Building a CLI App in Rust: My First Project

It’s day 36, and today, we are shifting gears from theory to practice. It is time to roll up our sleeves and build something. If you have ever built a command-line tool in C# using .NET Console apps, you will feel right at home. Rust has the same capability with a few extras that make the experience feel pretty slick.

Why Build a CLI Tool?

CLI apps are a great way to learn Rust because they let you focus on small functional pieces without worrying about GUIs or frameworks. Plus, typing a command into the terminal and seeing your code respond is deeply satisfying.

Getting Started with cargo new

First up, we create the project using Cargo, Rust’s package manager and build tool:

cargo new my_cli_app
cd my_cli_app

Cargo sets up the directory with a Cargo.toml file and a src/main.rs. This is your starting point.

Meet clap: The CLI Toolkit for Rust

The clap crate is the go-to solution for parsing command-line arguments in Rust. It stands for Command Line Argument Parser and makes setting up CLI interfaces easy and reliable.
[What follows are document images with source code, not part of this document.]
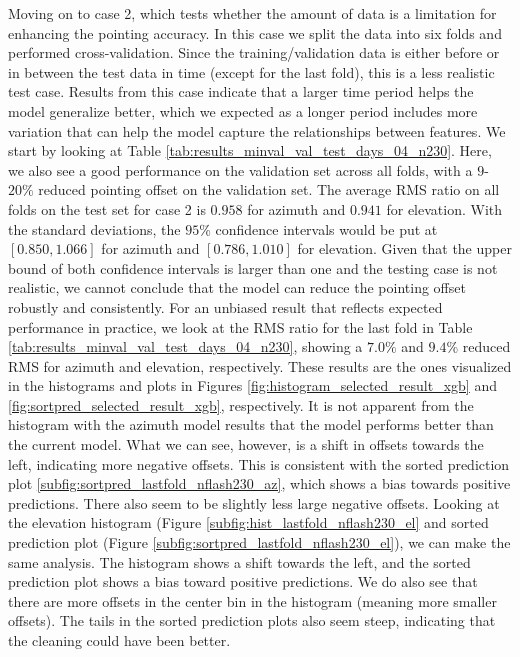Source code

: Moving on to case 2, which tests whether the amount of data is a limitation for enhancing the pointing accuracy.
In this case we split the data into six folds and performed cross-validation.
Since the training/validation data is either before or in between the test data in time (except for the last fold), this is a less realistic test case.
Results from this case indicate that a larger time period helps the model generalize better, which we expected as a longer period includes more variation that can help the model capture the relationships between features.
We start by looking at Table \ref{tab:results_minval_val_test_days_04_n230}.
Here, we also see a good performance on the validation set across all folds, with a $9$-$20\%$ reduced pointing offset on the validation set.
The average RMS ratio on all folds on the test set for case 2 is $0.958$ for azimuth and $0.941$ for elevation.
With the standard deviations, the $95\%$ confidence intervals would be put at $[0.850, 1.066]$ for azimuth and $[0.786, 1.010]$ for elevation.
Given that the upper bound of both confidence intervals is larger than one and the testing case is not realistic, we cannot conclude that the model can reduce the pointing offset robustly and consistently.
For an unbiased result that reflects expected performance in practice, we look at the RMS ratio for the last fold in Table \ref{tab:results_minval_val_test_days_04_n230},
showing a $7.0\%$ and $9.4\%$ reduced RMS for azimuth and elevation, respectively.
These results are the ones visualized in the histograms and plots in Figures \ref{fig:histogram_selected_result_xgb} and \ref{fig:sortpred_selected_result_xgb}, respectively.
It is not apparent from the histogram with the azimuth model results that the model performs better than the current model.
What we can see, however, is a shift in offsets towards the left, indicating more negative offsets.
This is consistent with the sorted prediction plot \ref{subfig:sortpred_lastfold_nflash230_az}, which shows a bias towards positive predictions.
There also seem to be slightly less large negative offsets.
Looking at the elevation histogram (Figure \ref{subfig:hist_lastfold_nflash230_el} and sorted prediction plot (Figure \ref{subfig:sortpred_lastfold_nflash230_el}), we can make the same analysis.
The histogram shows a shift towards the left, and the sorted prediction plot shows a bias toward positive predictions.
We do also see that there are more offsets in the center bin in the histogram (meaning more smaller offsets).
The tails in the sorted prediction plots also seem steep, indicating that the cleaning could have been better.\\


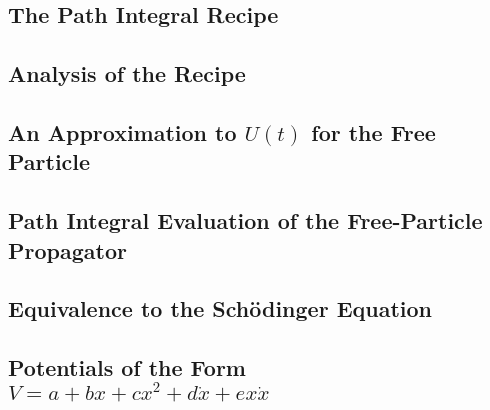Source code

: \subsection{The Path Integral Recipe}

\subsection{Analysis of the Recipe}

\subsection[An Approximation to the Propagator for the Free Particle]{An Approximation to $U(t)$ for the Free Particle}

\subsection{Path Integral Evaluation of the Free-Particle Propagator}

\subsection{Equivalence to the Sch\"odinger Equation}

\subsection[A Class of Potentials]{Potentials of the Form $V = a + bx + cx^2 + d\dot{x} + ex\dot{x}$}
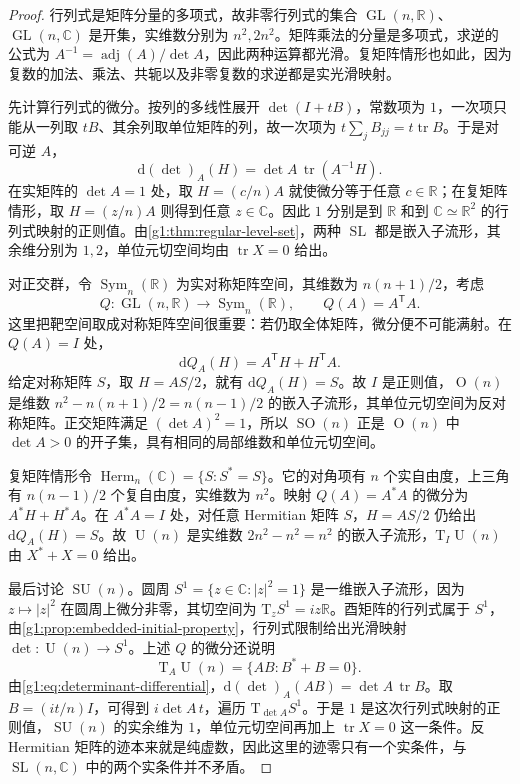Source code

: \begin{proof}
	行列式是矩阵分量的多项式，故非零行列式的集合 \(\operatorname{GL}(n,\mathbb R)\)、\(\operatorname{GL}(n,\mathbb C)\) 是开集，实维数分别为 \(n^2,2n^2\)。矩阵乘法的分量是多项式，求逆的公式为 \(A^{-1}=\operatorname{adj}(A)/\det A\)，因此两种运算都光滑。复矩阵情形也如此，因为复数的加法、乘法、共轭以及非零复数的求逆都是实光滑映射。

	先计算行列式的微分。按列的多线性展开 \(\det(I+tB)\)，常数项为 \(1\)，一次项只能从一列取 \(tB\)、其余列取单位矩阵的列，故一次项为 \(t\sum_jB_{jj}=t\operatorname{tr}B\)。于是对可逆 \(A\)，
	\begin{equation}\label{g1:eq:determinant-differential}
		\mathrm{d}(\det)_A(H)=\det A\,\operatorname{tr}(A^{-1}H).
	\end{equation}
	在实矩阵的 \(\det A=1\) 处，取 \(H=(c/n)A\) 就使微分等于任意 \(c\in\mathbb R\)；在复矩阵情形，取 \(H=(z/n)A\) 则得到任意 \(z\in\mathbb C\)。因此 \(1\) 分别是到 \(\mathbb R\) 和到 \(\mathbb C\simeq\mathbb R^2\) 的行列式映射的正则值。由\cref{g1:thm:regular-level-set}，两种 \(\operatorname{SL}\) 都是嵌入子流形，其余维分别为 \(1,2\)，单位元切空间均由 \(\operatorname{tr}X=0\) 给出。

	对正交群，令 \(\operatorname{Sym}_n(\mathbb R)\) 为实对称矩阵空间，其维数为 \(n(n+1)/2\)，考虑
	\[
		Q:\operatorname{GL}(n,\mathbb R)\longrightarrow\operatorname{Sym}_n(\mathbb R),\qquad Q(A)=A^{\mathsf T}A.
	\]
	这里把靶空间取成对称矩阵空间很重要：若仍取全体矩阵，微分便不可能满射。在 \(Q(A)=I\) 处，
	\[
		\mathrm{d}Q_A(H)=A^{\mathsf T}H+H^{\mathsf T}A.
	\]
	给定对称矩阵 \(S\)，取 \(H=AS/2\)，就有 \(\mathrm{d}Q_A(H)=S\)。故 \(I\) 是正则值，\(\operatorname{O}(n)\) 是维数 \(n^2-n(n+1)/2=n(n-1)/2\) 的嵌入子流形，其单位元切空间为反对称矩阵。正交矩阵满足 \((\det A)^2=1\)，所以 \(\operatorname{SO}(n)\) 正是 \(\operatorname{O}(n)\) 中 \(\det A>0\) 的开子集，具有相同的局部维数和单位元切空间。

	复矩阵情形令 \(\operatorname{Herm}_n(\mathbb C)=\{S:S^*=S\}\)。它的对角项有 \(n\) 个实自由度，上三角有 \(n(n-1)/2\) 个复自由度，实维数为 \(n^2\)。映射 \(Q(A)=A^*A\) 的微分为 \(A^*H+H^*A\)。在 \(A^*A=I\) 处，对任意 Hermitian 矩阵 \(S\)，\(H=AS/2\) 仍给出 \(\mathrm{d}Q_A(H)=S\)。故 \(\operatorname{U}(n)\) 是实维数 \(2n^2-n^2=n^2\) 的嵌入子流形，\(\mathrm{T}_I\operatorname{U}(n)\) 由 \(X^*+X=0\) 给出。

	最后讨论 \(\operatorname{SU}(n)\)。圆周 \(S^1=\{z\in\mathbb C:|z|^2=1\}\) 是一维嵌入子流形，因为 \(z\mapsto|z|^2\) 在圆周上微分非零，其切空间为 \(\mathrm{T}_zS^1=iz\mathbb R\)。酉矩阵的行列式属于 \(S^1\)，由\cref{g1:prop:embedded-initial-property}，行列式限制给出光滑映射 \(\det:\operatorname{U}(n)\to S^1\)。上述 \(Q\) 的微分还说明
	\[
		\mathrm{T}_A\operatorname{U}(n)=\{AB:B^*+B=0\}.
	\]
	由\eqref{g1:eq:determinant-differential}，\(\mathrm{d}(\det)_A(AB)=\det A\,\operatorname{tr}B\)。取 \(B=(it/n)I\)，可得到 \(i\det A\,t\)，遍历 \(\mathrm{T}_{\det A}S^1\)。于是 \(1\) 是这次行列式映射的正则值，\(\operatorname{SU}(n)\) 的实余维为 \(1\)，单位元切空间再加上 \(\operatorname{tr}X=0\) 这一条件。反 Hermitian 矩阵的迹本来就是纯虚数，因此这里的迹零只有一个实条件，与 \(\operatorname{SL}(n,\mathbb C)\) 中的两个实条件并不矛盾。


\end{proof}
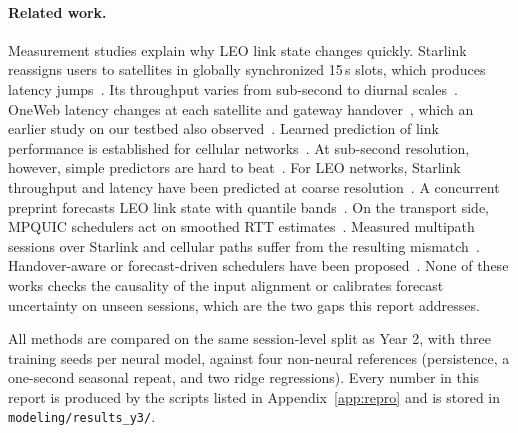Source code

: \paragraph{Related work.} Measurement studies explain why LEO link state changes quickly. Starlink reassigns users to satellites in globally synchronized 15\,s slots, which produces latency jumps~\cite{mohan2024multifaceted,tanveer2023making}. Its throughput varies from sub-second to diurnal scales~\cite{garcia2023multitimescale}. OneWeb latency changes at each satellite and gateway handover~\cite{zhao2025measuring}, which an earlier study on our testbed also observed~\cite{perrin2025measurement}. Learned prediction of link performance is established for cellular networks~\cite{narayanan2020lumos5g,mei2019realtime}. At sub-second resolution, however, simple predictors are hard to beat~\cite{basit2024predictability}. For LEO networks, Starlink throughput and latency have been predicted at coarse resolution~\cite{liu2025vivisecting,benghe2026horizon}. A concurrent preprint forecasts LEO link state with quantile bands~\cite{chi2026reading}. On the transport side, MPQUIC schedulers act on smoothed RTT estimates~\cite{paasch2014experimental,lim2017ecf}. Measured multipath sessions over Starlink and cellular paths suffer from the resulting mismatch~\cite{baltaci2023multipath}. Handover-aware or forecast-driven schedulers have been proposed~\cite{yang2024mams,maglione2025intelligent}. None of these works checks the causality of the input alignment or calibrates forecast uncertainty on unseen sessions, which are the two gaps this report addresses.

All methods are compared on the same session-level split as Year 2, with three training seeds per neural model, against four non-neural references (persistence, a one-second seasonal repeat, and two ridge regressions). Every number in this report is produced by the scripts listed in Appendix~\ref{app:repro} and is stored in \texttt{modeling/\allowbreak{}results\_\allowbreak{}y3/\allowbreak{}}.
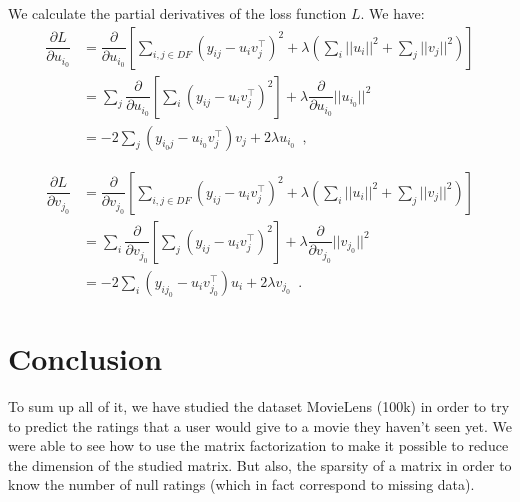 \documentclass{article}
\begin{document}
We calculate the partial derivatives of the loss function $L$. We have:
\begin{align*}
    \dfrac{\partial L }{\partial u_{i_0}}&=\dfrac{\partial}{\partial u_{i_0}}\left[\sum_{i,j \in DF} (y_{ij} - u_i v_j^{\top} )^2 + \lambda\left(\sum_i || u_i ||^2 + \sum_j || v_j ||^2\right)\right]\\
    &=\sum_j \dfrac{\partial}{\partial u_{i_0}}\left[\sum_i (y_{ij} - u_i v_j^{\top} )^2\right] + \lambda \dfrac{\partial}{\partial u_{i_0}} ||u_{i_0} ||^2\\
    &= -2 \sum_j (y_{i_0j} -  u_{i_0} v_{j}^{\top} )v_j + 2\lambda u_{i_0} \enspace ,
\end{align*}

\begin{align*}
    \dfrac{\partial L }{\partial v_{j_0}}&=\dfrac{\partial}{\partial v_{j_0}}\left[\sum_{i,j \in DF} (y_{ij} - u_i v_j^{\top} )^2 + \lambda\left(\sum_i || u_i ||^2 + \sum_j || v_j ||^2\right)\right]\\
    &=\sum_i \dfrac{\partial}{\partial v_{j_0}}\left[\sum_j (y_{ij} - u_i v_j^{\top} )^2\right] + \lambda \dfrac{\partial}{\partial v_{j_0}} ||v_{j_0} ||^2\\
    &= -2 \sum_i (y_{ij_0} -  u_i v_{j_0}^{\top} )u_i + 2\lambda v_{j_0} \enspace .
\end{align*}

\section*{Conclusion}
To sum up all of it, we have studied the dataset MovieLens (100k) in order to try to predict the ratings that a user would give to a movie they haven't seen yet.
We were able to see how to use the matrix factorization to make it possible to reduce the dimension of the studied matrix.
But also, the sparsity of a matrix in order to know the number of null ratings (which in fact correspond to missing data).


\nocite{*}
\printbibliography
\end{document}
Add it to your Cargo.toml:

[dependencies]
clap = { version = "4.5.38", features = ["derive"] }

Now you can start defining commands and arguments with the clap macros.

Defining Basic Commands

Here is an example of a simple CLI that greets the user:

use clap::Parser;

#[derive(Parser)]
#[command(author, version, about, long_about = None)]
struct Cli {
    /// The name of the person to greet
    name: String,
}

fn main() {
    let cli = Cli::parse();
    println!("Hello, {}!", cli.name);
}

When you run this app:

cargo run -- Woody

It prints:

Hello, Woody!

That is the basic idea. Define your CLI structure with a struct. Use attributes to set up help text and argument parsing. Let clap handle the rest.

Adding More Options

You can easily add flags and options:

use clap::Parser;

#[derive(Parser)]
#[command(author, version, about, long_about = None)]
struct Cli {
    /// The name of the person to greet
    name: String,

    /// Adds excitement
    #[arg(short, long)]
    excited: bool,
}

fn main() {
    let cli = Cli::parse();
    if cli.excited {
        println!("HELLO, {}!!!", cli.name.to_uppercase());
    } else {
        println!("Hello, {}.", cli.name);
    }
}

Run it like this:

cargo run -- Woody --excited

Output:

HELLO, WOODY!!!

Why Use clap Instead of Manually Parsing?

If you have ever written manual args[] parsing logic in C#, you know how painful it can be. String arrays, positional arguments, lots of switch statements. Clap does the heavy lifting for you and helps you with output and argument validation out of the box.

cargo run -- --help

Gives you:

Usage: my_cli_app [OPTIONS] <NAME>

Arguments:
  <NAME>  The name of the person to greet

Options:
  -e, --excited  Adds excitement
  -h, --help     Print help
  -V, --version  Print version

Wrapping It Up

Building a CLI app in Rust is a perfect first project. It teaches you how to structure a project, use dependencies like clap and get immediate feedback from the terminal.